WHAT IS EXPECTED
Once "that from [4]." turns up in a line below, reproduce that line and those after it exactly, stopping after the line with "PULocationID (Pickup Location)"; leave pictures out.

EXTRACTED MATERIAL Start Marker

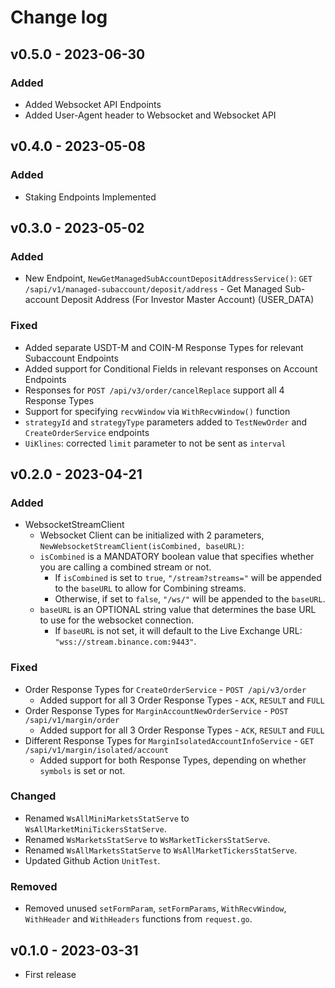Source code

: # Change log

## v0.5.0 - 2023-06-30

### Added
- Added Websocket API Endpoints
- Added User-Agent header to Websocket and Websocket API

## v0.4.0 - 2023-05-08

### Added
- Staking Endpoints Implemented

## v0.3.0 - 2023-05-02

### Added
- New Endpoint, `NewGetManagedSubAccountDepositAddressService()`: `GET /sapi/v1/managed-subaccount/deposit/address` - Get Managed Sub-account Deposit Address (For Investor Master Account) (USER_DATA)

### Fixed
- Added separate USDT-M and COIN-M Response Types for relevant Subaccount Endpoints
- Added support for Conditional Fields in relevant responses on Account Endpoints
- Responses for `POST /api/v3/order/cancelReplace` support all 4 Response Types
- Support for specifying `recvWindow` via `WithRecvWindow()` function
- `strategyId` and `strategyType` parameters added to `TestNewOrder` and `CreateOrderService` endpoints
- `UiKlines`: corrected `limit` parameter to not be sent as `interval`

## v0.2.0 - 2023-04-21

### Added
- WebsocketStreamClient
  - Websocket Client can be initialized with 2 parameters, `NewWebsocketStreamClient(isCombined, baseURL)`:
  - `isCombined` is a MANDATORY boolean value that specifies whether you are calling a combined stream or not.
    - If `isCombined` is set to `true`, `"/stream?streams="` will be appended to the `baseURL` to allow for Combining streams.
    - Otherwise, if set to `false`, `"/ws/"` will be appended to the `baseURL`.
  - `baseURL` is an OPTIONAL string value that determines the base URL to use for the websocket connection.
    - If `baseURL` is not set, it will default to the Live Exchange URL: `"wss://stream.binance.com:9443"`.

### Fixed
- Order Response Types for `CreateOrderService` - `POST /api/v3/order`
  - Added support for all 3 Order Response Types - `ACK`, `RESULT` and `FULL`
- Order Response Types for `MarginAccountNewOrderService` - `POST /sapi/v1/margin/order`
  - Added support for all 3 Order Response Types - `ACK`, `RESULT` and `FULL`
- Different Response Types for `MarginIsolatedAccountInfoService` - `GET /sapi/v1/margin/isolated/account`
  - Added support for both Response Types, depending on whether `symbols` is set or not.

### Changed
- Renamed `WsAllMiniMarketsStatServe` to `WsAllMarketMiniTickersStatServe`.
- Renamed `WsMarketsStatServe` to `WsMarketTickersStatServe`.
- Renamed `WsAllMarketsStatServe` to `WsAllMarketTickersStatServe`.
- Updated Github Action `UnitTest`.

### Removed
- Removed unused `setFormParam`, `setFormParams`, `WithRecvWindow`, `WithHeader` and `WithHeaders` functions from `request.go`.

## v0.1.0 - 2023-03-31

- First release
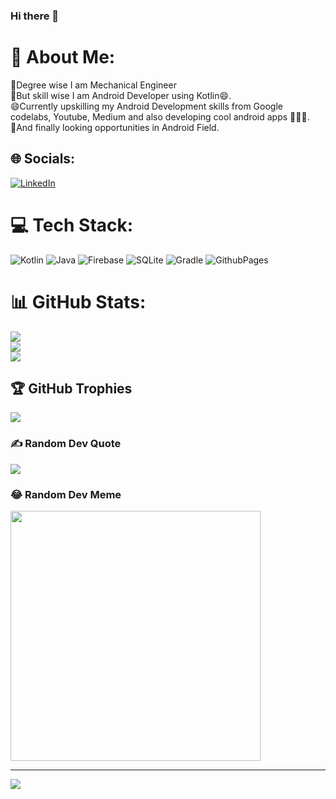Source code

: ### Hi there 👋

# 💫 About Me:
🧰Degree wise I am Mechanical Engineer<br>📱But skill wise I am Android Developer using Kotlin😄.<br>😄Currently upskilling my Android Development skills from Google codelabs, Youtube, Medium and also developing cool android apps 👩🏻‍💻.<br>🏢And finally looking opportunities in Android Field.<br>


## 🌐 Socials:
[![LinkedIn](https://img.shields.io/badge/LinkedIn-%230077B5.svg?logo=linkedin&logoColor=white)](https://linkedin.com/in/https://www.linkedin.com/in/sauravdhiman326) 

# 💻 Tech Stack:
![Kotlin](https://img.shields.io/badge/kotlin-%237F52FF.svg?style=for-the-badge&logo=kotlin&logoColor=white) ![Java](https://img.shields.io/badge/java-%23ED8B00.svg?style=for-the-badge&logo=openjdk&logoColor=white) ![Firebase](https://img.shields.io/badge/Firebase-039BE5?style=for-the-badge&logo=Firebase&logoColor=white) ![SQLite](https://img.shields.io/badge/sqlite-%2307405e.svg?style=for-the-badge&logo=sqlite&logoColor=white) ![Gradle](https://img.shields.io/badge/Gradle-02303A.svg?style=for-the-badge&logo=Gradle&logoColor=white) ![GithubPages](https://img.shields.io/badge/github%20pages-121013?style=for-the-badge&logo=github&logoColor=white)
# 📊 GitHub Stats:
![](https://github-readme-stats.vercel.app/api?username=sauravDeveloper2000&theme=dark&hide_border=false&include_all_commits=false&count_private=false)<br/>
![](https://github-readme-streak-stats.herokuapp.com/?user=sauravDeveloper2000&theme=dark&hide_border=false)<br/>
![](https://github-readme-stats.vercel.app/api/top-langs/?username=sauravDeveloper2000&theme=dark&hide_border=false&include_all_commits=false&count_private=false&layout=compact)

## 🏆 GitHub Trophies
![](https://github-profile-trophy.vercel.app/?username=sauravDeveloper2000&theme=radical&no-frame=false&no-bg=true&margin-w=4)

### ✍️ Random Dev Quote
![](https://quotes-github-readme.vercel.app/api?type=horizontal&theme=radical)

### 😂 Random Dev Meme
<img src='https://randommeme-five.vercel.app/' style="height: 400px;"/>

---
[![](https://visitcount.itsvg.in/api?id=sauravDeveloper2000&icon=0&color=3)](https://visitcount.itsvg.in)

<!-- Proudly created with GPRM ( https://gprm.itsvg.in ) -->
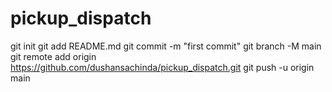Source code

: # pickup_dispatch



git init
git add README.md
git commit -m "first commit"
git branch -M main
git remote add origin https://github.com/dushansachinda/pickup_dispatch.git
git push -u origin main
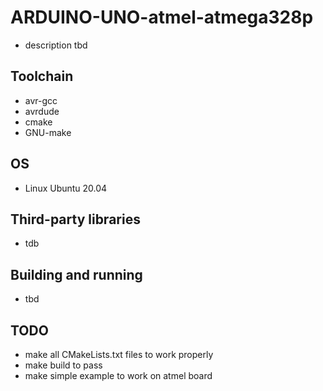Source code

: # ARDUINO-UNO-atmel-atmega328p
- description tbd

## Toolchain
- avr-gcc
- avrdude
- cmake
- GNU-make

## OS
- Linux Ubuntu 20.04

## Third-party libraries
- tdb

## Building and running 
- tbd

## TODO
- make all CMakeLists.txt files to work properly
- make build to pass
- make simple example to work on atmel board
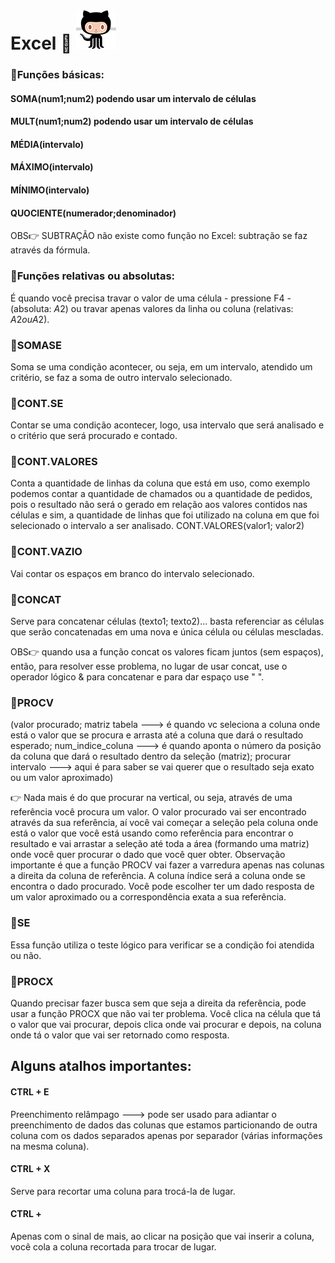 # Excel 📅 ![alt text](image.png)

### 📌Funções básicas:

#### SOMA(num1;num2) podendo usar um intervalo de células
#### MULT(num1;num2) podendo usar um intervalo de células
#### MÉDIA(intervalo)
#### MÁXIMO(intervalo)
#### MÍNIMO(intervalo)
#### QUOCIENTE(numerador;denominador)

OBS👉 SUBTRAÇÃO não existe como função no Excel: subtração se faz através da fórmula.

### 📌Funções relativas ou absolutas:

É quando você precisa travar o valor de uma célula - pressione F4 - (absoluta: $A$2) ou travar apenas valores da linha ou coluna (relativas: $A2  ou  A$2).

### 📌SOMASE

Soma se uma condição acontecer, ou seja, em um intervalo, atendido um critério, se faz a soma de outro intervalo selecionado.

### 📌CONT.SE

Contar se uma condição acontecer, logo, usa intervalo que será analisado e o critério que será procurado e contado.

### 📌CONT.VALORES

Conta a quantidade de linhas da coluna que está em uso, como exemplo podemos contar a quantidade de chamados ou a quantidade de pedidos, pois o resultado não será o gerado em relação aos valores contidos nas células e sim, a quantidade de linhas que foi utilizado na coluna em que foi selecionado o intervalo a ser analisado. CONT.VALORES(valor1; valor2)

### 📌CONT.VAZIO

Vai contar os espaços em branco do intervalo selecionado.

### 📌CONCAT

Serve para concatenar células (texto1; texto2)... basta referenciar as células que serão concatenadas em uma nova e única célula ou células mescladas.

 OBS👉 quando usa a função concat os valores ficam juntos (sem espaços), então, para resolver esse problema, no lugar de usar concat, use o operador lógico & para concatenar e para dar espaço use " ".

### 📌PROCV

(valor procurado; matriz tabela ---> é quando vc seleciona a coluna onde está o valor que se procura e arrasta até a coluna que dará o resultado esperado; num_indice_coluna ---> é quando aponta o número da posição da coluna que dará o resultado dentro da seleção (matriz); procurar intervalo ---> aqui é para saber se vai querer que o resultado seja exato ou um valor aproximado)

👉 Nada mais é do que procurar na vertical, ou seja, através de uma referência você procura um valor. O valor procurado vai ser encontrado através da sua referência, aí você vai começar a seleção pela coluna onde está o valor que você está usando como referência para encontrar o resultado e vai arrastar a seleção até toda a área (formando uma matriz) onde você quer procurar o dado que você quer obter. Observação importante é que a função PROCV vai fazer a varredura apenas nas colunas a direita da coluna de referência. A coluna índice será a coluna onde se encontra o dado procurado. Você pode escolher ter um dado resposta de um valor aproximado ou a correspondência exata a sua referência.

### 📌SE

Essa função utiliza o teste lógico para verificar se a condição foi atendida ou não. 

### 📌PROCX

Quando precisar fazer busca sem que seja a direita da referência, pode usar a função PROCX que não vai ter problema. Você clica na célula que tá o valor que vai procurar, depois clica onde vai procurar e depois, na coluna onde tá o valor que vai ser retornado como resposta.

## Alguns atalhos importantes:

#### CTRL + E
Preenchimento relâmpago ---> pode ser usado para adiantar o preenchimento de dados das colunas que estamos particionando de outra coluna com os dados separados apenas por separador (várias informações na mesma coluna).

#### CTRL + X
Serve para recortar uma coluna para trocá-la de lugar.

#### CTRL +
Apenas com o sinal de mais, ao clicar na posição que vai inserir a coluna, você cola a coluna recortada para trocar de lugar.

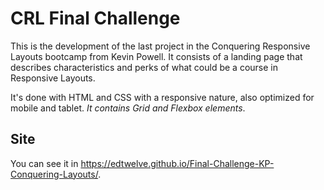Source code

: # CRL Final Challenge


This is the development of the last project in the Conquering Responsive Layouts bootcamp from Kevin Powell. It consists of a landing page that describes characteristics and perks of what could be a course in Responsive Layouts.

It's done with HTML and CSS with a responsive nature, also optimized for mobile and tablet. *It contains Grid and Flexbox elements*.

## Site
You can see it in https://edtwelve.github.io/Final-Challenge-KP-Conquering-Layouts/.

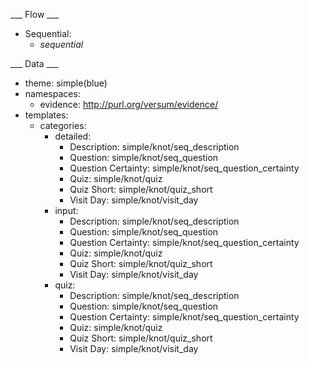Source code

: ___ Flow ___

* Sequential:
  * _sequential_

___ Data ___

* theme: simple(blue)
* namespaces:
  * evidence: http://purl.org/versum/evidence/
* templates:
  * categories:
    * detailed:
      * Description: simple/knot/seq_description
      * Question: simple/knot/seq_question
      * Question Certainty: simple/knot/seq_question_certainty
      * Quiz: simple/knot/quiz
      * Quiz Short: simple/knot/quiz_short
      * Visit Day: simple/knot/visit_day
    * input:
      * Description: simple/knot/seq_description
      * Question: simple/knot/seq_question
      * Question Certainty: simple/knot/seq_question_certainty
      * Quiz: simple/knot/quiz
      * Quiz Short: simple/knot/quiz_short
      * Visit Day: simple/knot/visit_day
    * quiz:
      * Description: simple/knot/seq_description
      * Question: simple/knot/seq_question
      * Question Certainty: simple/knot/seq_question_certainty
      * Quiz: simple/knot/quiz
      * Quiz Short: simple/knot/quiz_short
      * Visit Day: simple/knot/visit_day
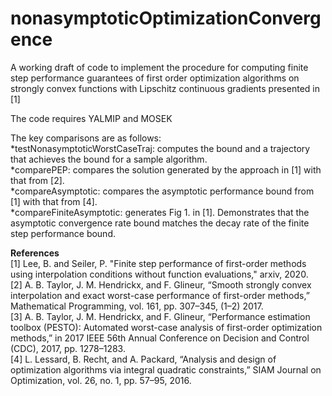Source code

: # nonasymptoticOptimizationConvergence

A working draft of code to implement the procedure for computing finite step performance guarantees of first order
optimization algorithms on strongly convex functions with Lipschitz continuous gradients presented in [1]


The code requires YALMIP and MOSEK

The key comparisons are as follows:  
*testNonasymptoticWorstCaseTraj: computes the bound and a trajectory that achieves the bound for a sample algorithm.  
*comparePEP: compares the solution generated by the approach in [1] with that from [2].  
*compareAsymptotic: compares the asymptotic performance bound from [1] with that from [4].  
*compareFiniteAsymptotic: generates Fig 1. in [1]. Demonstrates that the asymptotic convergence rate bound matches the decay
rate of the finite step performance bound.

**References**  
[1] Lee, B. and Seiler, P. "Finite step performance of first-order methods using interpolation conditions without function evaluations," arxiv, 2020.   
[2] A. B. Taylor, J. M. Hendrickx, and F. Glineur, “Smooth strongly convex interpolation and exact worst-case performance 
of first-order methods,” Mathematical Programming, vol. 161, pp. 307–345, (1–2) 2017.   
[3] A. B. Taylor, J. M. Hendrickx, and F. Glineur, “Performance estimation toolbox (PESTO): Automated worst-case analysis 
of first-order optimization methods,” in 2017 IEEE 56th Annual Conference on Decision and Control (CDC), 2017, pp. 1278–1283.  
[4] L. Lessard, B. Recht, and A. Packard, “Analysis and design of optimization algorithms via integral quadratic constraints,”
SIAM Journal on Optimization, vol. 26, no. 1, pp. 57–95, 2016.
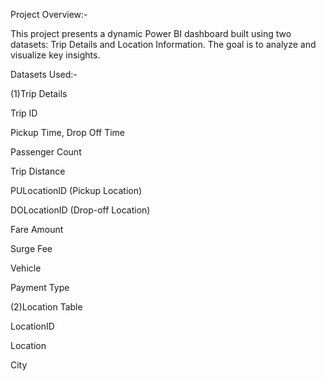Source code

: Project Overview:-

This project presents a dynamic Power BI dashboard built using two datasets: Trip Details and Location Information. The goal is to analyze and visualize key insights.

 Datasets Used:-
 
(1)Trip Details

Trip ID

Pickup Time, Drop Off Time

Passenger Count

Trip Distance

PULocationID (Pickup Location)

DOLocationID (Drop-off Location)

Fare Amount

Surge Fee

Vehicle

Payment Type

(2)Location Table

LocationID

Location

City
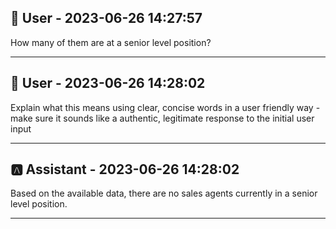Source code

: 
## 👤 User - 2023-06-26 14:27:57

How many of them are at a senior level position?

---

## 👤 User - 2023-06-26 14:28:02

Explain what this means using clear, concise words in a user friendly way - make sure it sounds like a authentic, legitimate response to the initial user input

---

## 🅰️ Assistant - 2023-06-26 14:28:02

Based on the available data, there are no sales agents currently in a senior level position.

---
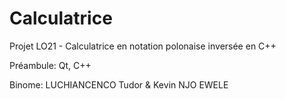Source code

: Calculatrice
============

Projet LO21 - Calculatrice en notation polonaise inversée en C++ 

Préambule: Qt, C++

Binome: LUCHIANCENCO Tudor & Kevin NJO EWELE
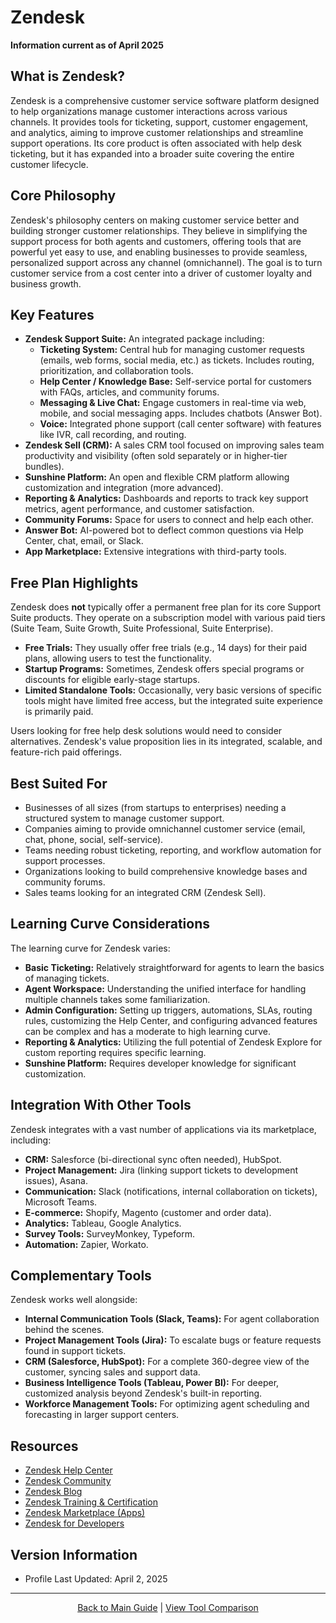 # Zendesk

**Information current as of April 2025**

## What is Zendesk?

Zendesk is a comprehensive customer service software platform designed to help organizations manage customer interactions across various channels. It provides tools for ticketing, support, customer engagement, and analytics, aiming to improve customer relationships and streamline support operations. Its core product is often associated with help desk ticketing, but it has expanded into a broader suite covering the entire customer lifecycle.

## Core Philosophy

Zendesk's philosophy centers on making customer service better and building stronger customer relationships. They believe in simplifying the support process for both agents and customers, offering tools that are powerful yet easy to use, and enabling businesses to provide seamless, personalized support across any channel (omnichannel). The goal is to turn customer service from a cost center into a driver of customer loyalty and business growth.

## Key Features

- **Zendesk Support Suite:** An integrated package including:
  - **Ticketing System:** Central hub for managing customer requests (emails, web forms, social media, etc.) as tickets. Includes routing, prioritization, and collaboration tools.
  - **Help Center / Knowledge Base:** Self-service portal for customers with FAQs, articles, and community forums.
  - **Messaging & Live Chat:** Engage customers in real-time via web, mobile, and social messaging apps. Includes chatbots (Answer Bot).
  - **Voice:** Integrated phone support (call center software) with features like IVR, call recording, and routing.
- **Zendesk Sell (CRM):** A sales CRM tool focused on improving sales team productivity and visibility (often sold separately or in higher-tier bundles).
- **Sunshine Platform:** An open and flexible CRM platform allowing customization and integration (more advanced).
- **Reporting & Analytics:** Dashboards and reports to track key support metrics, agent performance, and customer satisfaction.
- **Community Forums:** Space for users to connect and help each other.
- **Answer Bot:** AI-powered bot to deflect common questions via Help Center, chat, email, or Slack.
- **App Marketplace:** Extensive integrations with third-party tools.

## Free Plan Highlights

Zendesk does **not** typically offer a permanent free plan for its core Support Suite products. They operate on a subscription model with various paid tiers (Suite Team, Suite Growth, Suite Professional, Suite Enterprise).
- **Free Trials:** They usually offer free trials (e.g., 14 days) for their paid plans, allowing users to test the functionality.
- **Startup Programs:** Sometimes, Zendesk offers special programs or discounts for eligible early-stage startups.
- **Limited Standalone Tools:** Occasionally, very basic versions of specific tools might have limited free access, but the integrated suite experience is primarily paid.

Users looking for free help desk solutions would need to consider alternatives. Zendesk's value proposition lies in its integrated, scalable, and feature-rich paid offerings.

## Best Suited For

- Businesses of all sizes (from startups to enterprises) needing a structured system to manage customer support.
- Companies aiming to provide omnichannel customer service (email, chat, phone, social, self-service).
- Teams needing robust ticketing, reporting, and workflow automation for support processes.
- Organizations looking to build comprehensive knowledge bases and community forums.
- Sales teams looking for an integrated CRM (Zendesk Sell).

## Learning Curve Considerations

The learning curve for Zendesk varies:
- **Basic Ticketing:** Relatively straightforward for agents to learn the basics of managing tickets.
- **Agent Workspace:** Understanding the unified interface for handling multiple channels takes some familiarization.
- **Admin Configuration:** Setting up triggers, automations, SLAs, routing rules, customizing the Help Center, and configuring advanced features can be complex and has a moderate to high learning curve.
- **Reporting & Analytics:** Utilizing the full potential of Zendesk Explore for custom reporting requires specific learning.
- **Sunshine Platform:** Requires developer knowledge for significant customization.

## Integration With Other Tools

Zendesk integrates with a vast number of applications via its marketplace, including:
- **CRM:** Salesforce (bi-directional sync often needed), HubSpot.
- **Project Management:** Jira (linking support tickets to development issues), Asana.
- **Communication:** Slack (notifications, internal collaboration on tickets), Microsoft Teams.
- **E-commerce:** Shopify, Magento (customer and order data).
- **Analytics:** Tableau, Google Analytics.
- **Survey Tools:** SurveyMonkey, Typeform.
- **Automation:** Zapier, Workato.

## Complementary Tools

Zendesk works well alongside:
- **Internal Communication Tools (Slack, Teams):** For agent collaboration behind the scenes.
- **Project Management Tools (Jira):** To escalate bugs or feature requests found in support tickets.
- **CRM (Salesforce, HubSpot):** For a complete 360-degree view of the customer, syncing sales and support data.
- **Business Intelligence Tools (Tableau, Power BI):** For deeper, customized analysis beyond Zendesk's built-in reporting.
- **Workforce Management Tools:** For optimizing agent scheduling and forecasting in larger support centers.

## Resources

- [Zendesk Help Center](https://support.zendesk.com/hc/en-us)
- [Zendesk Community](https://support.zendesk.com/hc/en-us/community/topics)
- [Zendesk Blog](https://www.zendesk.com/blog/)
- [Zendesk Training & Certification](https://training.zendesk.com/)
- [Zendesk Marketplace (Apps)](https://www.zendesk.com/apps/)
- [Zendesk for Developers](https://developer.zendesk.com/)

## Version Information

- Profile Last Updated: April 2, 2025

---

<p align="center"><a href="../README.md">Back to Main Guide</a> | <a href="../comparison-tables/tool-comparison.md">View Tool Comparison</a></p>
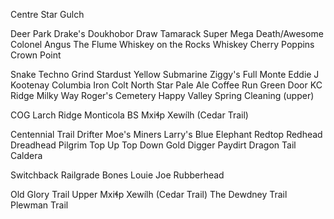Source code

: <!-- Rossland -->

<!-- Downtown -->
Centre Star Gulch

<!-- Malde Creek -->
Deer Park
Drake's
Doukhobor Draw
Tamarack
Super Mega Death/Awesome
Colonel Angus
The Flume
Whiskey on the Rocks
Whiskey
Cherry Poppins
Crown Point

<!-- KC/Monte Christo -->
Snake
Techno Grind
Stardust
Yellow Submarine
Ziggy's
Full Monte
Eddie J
Kootenay Columbia
Iron Colt
North Star
Pale Ale
Coffee Run
Green Door
KC Ridge
Milky Way
Roger's
Cemetery
Happy Valley
Spring Cleaning (upper)

<!-- Neptune Creek -->
COG
Larch Ridge
Monticola
BS
Mxiɬp Xewílh (Cedar Trail)

<!-- Red Mountain -->
Centennial Trail
Drifter
Moe's
Miners
Larry's
Blue Elephant
Redtop
Redhead
Dreadhead
Pilgrim
Top Up
Top Down
Gold Digger
Paydirt
Dragon Tail
Caldera

<!-- Redstone -->
Switchback
Railgrade
Bones
Louie Joe
Rubberhead

<!-- Rossland Range -->
Old Glory Trail
Upper Mxiɬp Xewílh (Cedar Trail)
The Dewdney Trail
Plewman Trail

EXTRACTED MATERIAL End Marker

ANSWER TO THIS PROBLEM
*compareAsymptotic: compares the asymptotic performance bound from [1] with that from [4].  
*compareFiniteAsymptotic: generates Fig 1. in [1]. Demonstrates that the asymptotic convergence rate bound matches the decay
rate of the finite step performance bound.

**References**  
[1] Lee, B. and Seiler, P. "Finite step performance of first-order methods using interpolation conditions without function evaluations," arxiv, 2020.   
[2] A. B. Taylor, J. M. Hendrickx, and F. Glineur, “Smooth strongly convex interpolation and exact worst-case performance 
of first-order methods,” Mathematical Programming, vol. 161, pp. 307–345, (1–2) 2017.   
[3] A. B. Taylor, J. M. Hendrickx, and F. Glineur, “Performance estimation toolbox (PESTO): Automated worst-case analysis 
of first-order optimization methods,” in 2017 IEEE 56th Annual Conference on Decision and Control (CDC), 2017, pp. 1278–1283.  
[4] L. Lessard, B. Recht, and A. Packard, “Analysis and design of optimization algorithms via integral quadratic constraints,”
SIAM Journal on Optimization, vol. 26, no. 1, pp. 57–95, 2016.
Source code

: Project Overview:-

This project presents a dynamic Power BI dashboard built using two datasets: Trip Details and Location Information. The goal is to analyze and visualize key insights.

 Datasets Used:-
 
(1)Trip Details

Trip ID

Pickup Time, Drop Off Time

Passenger Count

Trip Distance

PULocationID (Pickup Location)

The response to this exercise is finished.